### AIM OF THE TASK
Would you tally how many lines in the records include the word "format"? Reply with the number only.

(Saved entries)
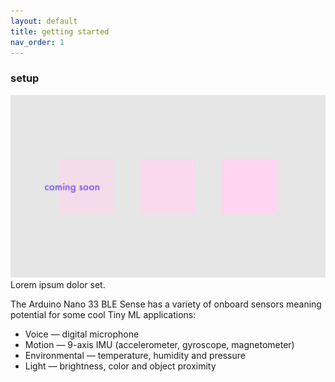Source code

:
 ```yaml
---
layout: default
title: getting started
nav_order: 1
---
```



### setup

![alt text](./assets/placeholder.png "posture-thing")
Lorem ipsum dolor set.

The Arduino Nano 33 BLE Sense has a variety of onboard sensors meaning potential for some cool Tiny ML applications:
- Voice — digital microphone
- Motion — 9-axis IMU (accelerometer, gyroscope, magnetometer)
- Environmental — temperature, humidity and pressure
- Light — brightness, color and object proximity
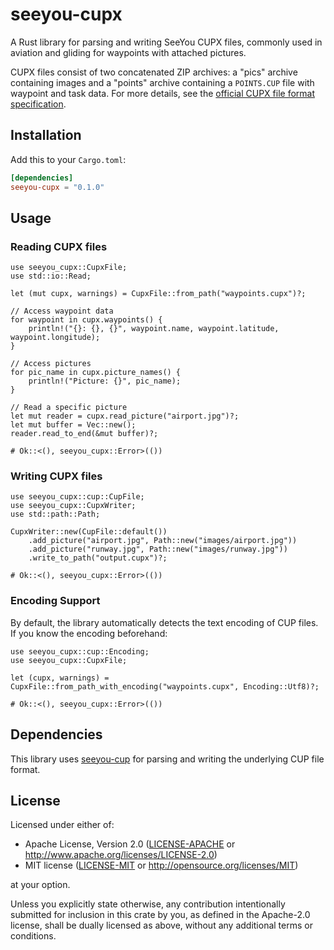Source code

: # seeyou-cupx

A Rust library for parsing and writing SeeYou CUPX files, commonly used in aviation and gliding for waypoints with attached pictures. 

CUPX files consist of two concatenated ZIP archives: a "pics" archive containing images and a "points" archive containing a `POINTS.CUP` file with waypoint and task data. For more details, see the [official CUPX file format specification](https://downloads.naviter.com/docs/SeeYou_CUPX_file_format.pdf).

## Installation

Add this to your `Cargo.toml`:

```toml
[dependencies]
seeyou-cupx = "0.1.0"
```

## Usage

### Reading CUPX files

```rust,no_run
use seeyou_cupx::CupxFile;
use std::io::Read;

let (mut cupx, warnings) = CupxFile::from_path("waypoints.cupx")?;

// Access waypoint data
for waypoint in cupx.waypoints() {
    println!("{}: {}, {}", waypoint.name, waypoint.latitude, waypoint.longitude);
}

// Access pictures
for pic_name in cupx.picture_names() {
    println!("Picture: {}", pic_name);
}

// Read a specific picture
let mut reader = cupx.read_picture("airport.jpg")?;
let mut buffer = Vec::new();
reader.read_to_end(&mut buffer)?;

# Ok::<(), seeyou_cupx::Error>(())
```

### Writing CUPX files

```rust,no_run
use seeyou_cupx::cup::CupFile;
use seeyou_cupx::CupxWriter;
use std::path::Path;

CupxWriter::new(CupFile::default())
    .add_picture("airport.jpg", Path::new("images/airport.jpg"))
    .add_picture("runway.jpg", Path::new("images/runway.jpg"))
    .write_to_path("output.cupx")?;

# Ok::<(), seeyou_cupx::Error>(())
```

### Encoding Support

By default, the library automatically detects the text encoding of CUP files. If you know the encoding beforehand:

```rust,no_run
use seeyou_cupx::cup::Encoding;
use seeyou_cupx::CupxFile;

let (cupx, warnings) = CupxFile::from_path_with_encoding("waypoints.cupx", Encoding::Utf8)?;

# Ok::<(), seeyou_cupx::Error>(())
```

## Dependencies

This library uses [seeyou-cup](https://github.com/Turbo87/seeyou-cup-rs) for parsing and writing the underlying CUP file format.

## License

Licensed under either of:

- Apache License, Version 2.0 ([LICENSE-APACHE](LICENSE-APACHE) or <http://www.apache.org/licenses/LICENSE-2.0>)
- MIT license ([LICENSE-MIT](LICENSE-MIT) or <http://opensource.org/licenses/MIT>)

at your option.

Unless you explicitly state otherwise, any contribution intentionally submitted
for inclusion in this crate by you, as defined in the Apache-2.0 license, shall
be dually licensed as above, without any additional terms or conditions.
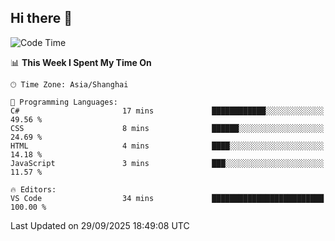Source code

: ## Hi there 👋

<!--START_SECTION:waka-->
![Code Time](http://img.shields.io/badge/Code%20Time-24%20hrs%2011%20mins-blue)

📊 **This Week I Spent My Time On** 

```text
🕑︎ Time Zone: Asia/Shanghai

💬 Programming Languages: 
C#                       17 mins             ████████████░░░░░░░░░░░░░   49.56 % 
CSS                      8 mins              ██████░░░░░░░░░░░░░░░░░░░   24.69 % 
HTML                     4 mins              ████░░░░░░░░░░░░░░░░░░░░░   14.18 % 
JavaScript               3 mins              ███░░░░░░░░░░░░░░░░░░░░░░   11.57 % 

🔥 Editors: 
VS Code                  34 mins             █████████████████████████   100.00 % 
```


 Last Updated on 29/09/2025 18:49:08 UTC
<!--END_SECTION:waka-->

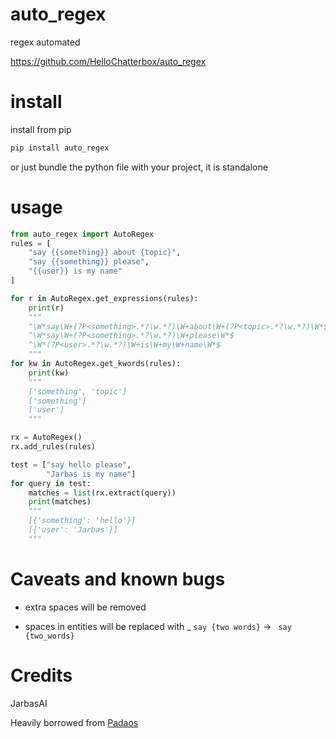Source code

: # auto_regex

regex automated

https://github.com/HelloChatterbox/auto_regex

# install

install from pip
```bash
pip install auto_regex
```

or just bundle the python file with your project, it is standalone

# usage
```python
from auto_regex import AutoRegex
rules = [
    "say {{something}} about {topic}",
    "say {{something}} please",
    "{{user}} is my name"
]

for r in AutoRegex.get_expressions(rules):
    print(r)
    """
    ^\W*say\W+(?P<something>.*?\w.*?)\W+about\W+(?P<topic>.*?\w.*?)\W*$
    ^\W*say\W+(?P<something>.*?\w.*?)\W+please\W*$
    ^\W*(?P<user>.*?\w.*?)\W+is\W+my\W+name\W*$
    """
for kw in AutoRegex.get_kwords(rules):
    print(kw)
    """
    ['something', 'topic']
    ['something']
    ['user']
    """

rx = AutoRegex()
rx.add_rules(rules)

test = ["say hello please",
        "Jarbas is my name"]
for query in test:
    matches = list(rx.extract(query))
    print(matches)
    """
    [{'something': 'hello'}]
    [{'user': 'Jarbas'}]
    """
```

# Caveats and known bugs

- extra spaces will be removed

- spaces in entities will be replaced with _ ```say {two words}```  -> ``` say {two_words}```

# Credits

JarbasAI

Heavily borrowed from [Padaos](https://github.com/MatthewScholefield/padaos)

### RESULT FOR THIS EXERCISE
2